Figure 7.14 Correlations of current best estimates of amounts of (A-E) total monomeric derivatives re­leasable by thioacidolysis as a function of estimated AcBr lignin contents);(F) 8-1′ dimeric derivatives after thioacidolysis follow by desulphurization as a function of estimated AcBr lignin contents;8-5′ (G), 5-5′ (H) and 5-0-4′ (I) dimeric derivatives after thioacidolysis followed by desulphurization as a function of total releasable monomeric derivatives by thioacidolysis;(J) 8-8′ dimeric derivatives after thioacidolysis followed by desulphurization as a function of total S unit releasable monomeric derivatives by thioacidol­ysis.

the notion of a seamless random coupling/combinatorial chemistry being in effect (175). On the other hand, the overall amounts of H-moieties appeared to increase slightly over that of wild-type levels, but where designated patterns of a subset of interunit linkage frequencies (for the products released) were being maintained (relative to wild-type lignin) until the overall deposition process was prematurely terminated — for reasons still to be determined. Such reasons for terminating this process could include the plant perceiving that the biophysical properties of the H-lignin being deposited in the cell wall were, for example, limiting and/or defective in some way, e. g., through feedback inhibition. Nevertheless, the partial replacement of G/S moieties by H-monomers can presumably be explained via limited substrate degeneracy during lignin template polymerization.
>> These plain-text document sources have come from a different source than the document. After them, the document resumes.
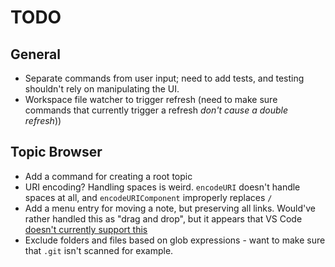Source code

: # TODO

## General
- Separate commands from user input; need to add tests, and testing shouldn't rely on manipulating the UI.
- Workspace file watcher to trigger refresh (need to make sure commands that currently trigger a refresh *don't cause a double refresh*))

## Topic Browser
- Add a command for creating a root topic
- URI encoding? Handling spaces is weird. `encodeURI` doesn't handle spaces at all, and `encodeURIComponent` improperly replaces `/`
- Add a menu entry for moving a note, but preserving all links. Would've rather handled this as "drag and drop",
  but it appears that VS Code [doesn't currently support this](https://github.com/Microsoft/vscode/issues/32592)
- Exclude folders and files based on glob expressions - want to make sure that `.git` isn't scanned for example.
Reduction in lignin contents have also been reported with HCT silencing in Nicotiana benthamiana and Arabidopsis (219, 220). For example, RNA silencing was achieved in Ara — bidopsis (ecotype Columbia) by transformation with a hairpin repeat of a portion of the HCT gene whereas in N. benthamiana, a tobacco rattle virus (TRV)-based virus-induced gene silencing (VIGS) system was used (219). In Arabidopsis, this resulted in stunted plants with apparently reduced lignin levels based on collapsed xylem cells (220). The yields of thioacidolysis monomers 54-56 of stems from 2-month-old plants were, however, very low, i. e., ~75.7 ^mol g-1 dry sample for the wild type and only ~1.0 ^mol g-1 dry sample for the silenced line (HCT-). Such values for the wild type (control) are uncharacteristically low and presumably indicate that the lines were of an unknown maturation state, and/or were defective in some manner, and/or the analyses had yielded unreliable data; in our studies and others, the thioacidolysis yields are reproducibly ~350 ^mol g-1 dry sample (cell wall residue, CWR) for wild-type lines at plant maturity (see Figures 7.14A-E). Thus, these data again underscore the need to determine at the minimum lignin contents and compositions at several stages until maturation has definitively been reached, rather than the single point analyses that have become typical of most studies in this field. On the other hand, the H:G:S ratios of 1:83:16 in wild type were now 83:12:2 in the HCT- line in agreement with HCT involvement in G/S lignin biosynthesis. In N. benthamiana, plants ranging from no visual growth phenotype to severely stunted phenotypes were also obtained, yet with estimated lignin levels decreased only by ~ 15% of wild type in the HCT-silenced plants as measured by the Klason method, i. e., the results for both species were apparently quite different in terms of effects on lignification. Although the reasons are not yet known for these differences, Arabidopsis and tobacco differ in having only one HCT homologue in the former, whereas in the latter both HCT/HQT enzymes are present. Yet, HQT silencing was also studied in tomato (Lycopersicum esculentum) where it was shown to only affect chlorogenic acid (26) levels but not lignin content/composition (111).